**Aim of the task**
Extract every line from the records below that contains the word "alttitle".

**Available data**
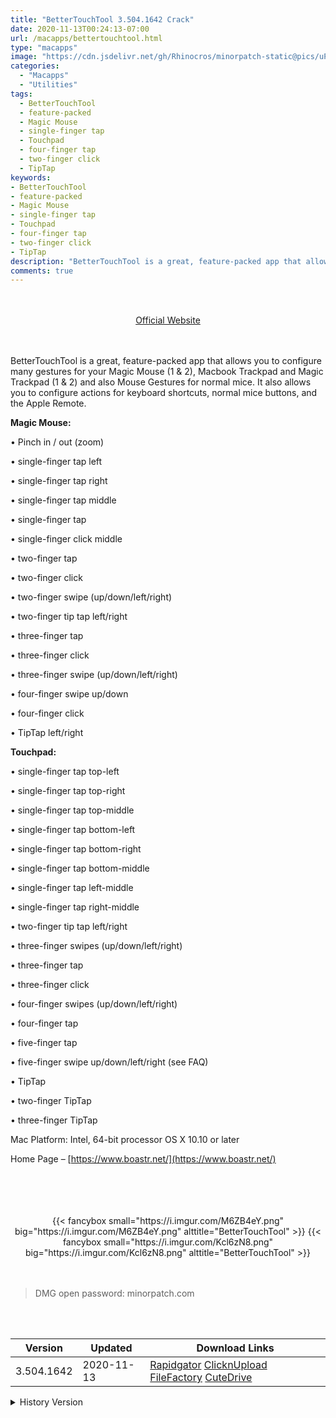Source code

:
 ```yaml
---
title: "BetterTouchTool 3.504.1642 Crack"
date: 2020-11-13T00:24:13-07:00
url: /macapps/bettertouchtool.html
type: "macapps"
image: "https://cdn.jsdelivr.net/gh/Rhinocros/minorpatch-static@pics/uPic/tNoUtA.png"
categories:
  - "Macapps"
  - "Utilities"
tags:
  - BetterTouchTool
  - feature-packed
  - Magic Mouse
  - single-finger tap
  - Touchpad
  - four-finger tap
  - two-finger click
  - TipTap
keywords:
- BetterTouchTool
- feature-packed
- Magic Mouse
- single-finger tap
- Touchpad
- four-finger tap
- two-finger click
- TipTap
description: "BetterTouchTool is a great, feature-packed app that allows you to configure many gestures for your Magic Mouse (1 & 2), Macbook Trackpad and Magic Trackpad (1 & 2) and also Mouse Gestures for normal mice."
comments: true
---
```



<br/>
<br/>
<center>
<a href="https://www.boastr.net/" target="blank"><div class="border border-blue-500 rounded-lg transition duration-500 
    ease-in-out w-48 text-lg text-blue-500 text-center px-2 hover:bg-blue-500 hover:text-white">
  Official Website 
</div></a>
</center>
<br/>
<br/>

BetterTouchTool is a great, feature-packed app that allows you to configure many gestures for your Magic Mouse (1 & 2), Macbook Trackpad and Magic Trackpad (1 & 2) and also Mouse Gestures for normal mice. It also allows you to configure actions for keyboard shortcuts, normal mice buttons, and the Apple Remote.

**Magic Mouse:**

• Pinch in / out (zoom)

• single-finger tap left

• single-finger tap right

• single-finger tap middle

• single-finger tap

• single-finger click middle

• two-finger tap

• two-finger click

• two-finger swipe (up/down/left/right)

• two-finger tip tap left/right

• three-finger tap

• three-finger click

• three-finger swipe (up/down/left/right)

• four-finger swipe up/down

• four-finger click

• TipTap left/right

**Touchpad:**

• single-finger tap top-left

• single-finger tap top-right

• single-finger tap top-middle

• single-finger tap bottom-left

• single-finger tap bottom-right

• single-finger tap bottom-middle

• single-finger tap left-middle

• single-finger tap right-middle

• two-finger tip tap left/right

• three-finger swipes (up/down/left/right)

• three-finger tap

• three-finger click

• four-finger swipes (up/down/left/right)

• four-finger tap

• five-finger tap

• five-finger swipe up/down/left/right (see FAQ)

• TipTap

• two-finger TipTap

• three-finger TipTap

Mac Platform: Intel, 64-bit processor OS X 10.10 or later

Home Page – [https://www.boastr.net/](https://www.boastr.net/)

<br/>
<br/>
<script async src="https://pagead2.googlesyndication.com/pagead/js/adsbygoogle.js"></script>
<ins class="adsbygoogle"
     style="display:block; text-align:center;"
     data-ad-layout="in-article"
     data-ad-format="fluid"
     data-ad-client="ca-pub-8746275014476192"
     data-ad-slot="5144997159"></ins>
<script>
     (adsbygoogle = window.adsbygoogle || []).push({});
</script>
<br/>
<br/>


<center>

<div class="w-full grid grid-cols-2 flex gap-4">
{{< fancybox small="https://i.imgur.com/M6ZB4eY.png" big="https://i.imgur.com/M6ZB4eY.png" alttitle="BetterTouchTool" >}}
{{< fancybox small="https://i.imgur.com/Kcl6zN8.png" big="https://i.imgur.com/Kcl6zN8.png" alttitle="BetterTouchTool" >}}
</div>

</center>

<br/>
<br/>


> DMG open password: minorpatch.com

<br/>

<br/>
<div id="history_version" class="history_version">

| Version | Updated | Download Links |
| ---- | ---- | ---- |
| 3.504.1642 | 2020-11-13 | [Rapidgator](https://ouo.io/7TKv9b)   [ClicknUpload](https://ouo.io/3Vgc5)   [FileFactory](https://ouo.io/cnIpik)   [CuteDrive](https://ouo.io/tCgKDtF) |
<details>
<summary>History Version</summary>

| Version | Updated | Download Links |
| ---- | ---- | ---- |
| 3.404.1636 | 2020-10-13 | [UsersCloud](https://ouo.io/eqITDd)   [ClicknUpload](https://ouo.io/pCYwYV)   [FileFactory](https://ouo.io/slkGwM)   [CuteDrive](https://ouo.io/myVG6F) |
| 3.404.1635 | 2020-10-13 | [UsersCloud](https://ouo.io/yKgiTY)   [ClicknUpload](https://ouo.io/uXuGwb)   [FileFactory](https://ouo.io/UT42XO)   [CuteDrive](https://ouo.io/iyDHmF) |
| 3.402 | 2020-08-19 | [UsersCloud](https://ouo.io/5WoT3A)   [ClicknUpload](https://ouo.io/ytCQq4)   [FileFactory](https://ouo.io/I0oARd)   [CuteDrive](https://ouo.io/gsSJja) |
| 3.401 | 2020-08-09 | [UsersCloud](https://ouo.io/dGyjnY7)   [ClicknUpload](https://ouo.io/urNyeR)   [FileFactory](https://ouo.io/CjSQPz)   [CuteDrive](https://ouo.io/hmN3hM) |
| 3.391Alpha | 2020-07-01 | [UsersCloud](https://ouo.io/zUdhUP)   [ClicknUpload](https://ouo.io/TGxD7U)   [FileFactory](https://ouo.io/wr3ALi)   [CuteDrive](https://ouo.io/bn81XUz) |
| 3.390Alpha | 2020-06-14 | [UsersCloud](https://ouo.io/5XHFuJ)   [ClicknUpload](https://ouo.io/WZur0g)   [FileFactory](https://ouo.io/1ZHKFL)   [CuteDrive](https://ouo.io/gydtv8) |
| 3.365 | 2020-05-07 | [UsersCloud](https://ouo.io/zvyPHq)   [ClicknUpload](https://ouo.io/eooSKV)   [FileFactory](https://ouo.io/06Ytt)   [CuteDrive](https://ouo.io/L2nonP) |
| 3.346 | 2020-03-27 | [UsersCloud](https://ouo.io/B2Fh9t)   [ClicknUpload](https://ouo.io/fX187)   [FileFactory](https://ouo.io/9HDOUI)   [CuteDrive](https://ouo.io/rm20IX) |
| 3.344 | 2020-03-01 | [UsersCloud](https://ouo.io/dvipKw)   [ClicknUpload](https://ouo.io/gy4w5u)   [FileFactory](https://ouo.io/gbNluJ)   [CuteDrive](https://ouo.io/MhYyxl) |
| 3.301 | 2020-02-06 | [UsersCloud](https://ouo.io/t2cHt5D)   [ClicknUpload](https://ouo.io/363APJ)   [Mega](https://ouo.io/rzw4akt)   [CuteDrive](https://ouo.io/MJQqPIx) |
| 3.240 | 2020-01-25 | [UsersCloud](https://ouo.io/tqoPKa)   [ClicknUpload](https://ouo.io/cG4GocO)   [Mega](https://ouo.io/4l0FAm)   [CuteDrive](https://ouo.io/Rd0P9N) |
| 3.230 | 2020-01-23 | [UsersCloud](https://ouo.io/P1BQXF)   [ClicknUpload](https://ouo.io/BASY34y)   [Mega](https://ouo.io/TtawAqM)   [CuteDrive](https://ouo.io/FhY4o3) |
</details>

</div>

**Solution for this task**
{{< fancybox small="https://i.imgur.com/M6ZB4eY.png" big="https://i.imgur.com/M6ZB4eY.png" alttitle="BetterTouchTool" >}}
{{< fancybox small="https://i.imgur.com/Kcl6zN8.png" big="https://i.imgur.com/Kcl6zN8.png" alttitle="BetterTouchTool" >}}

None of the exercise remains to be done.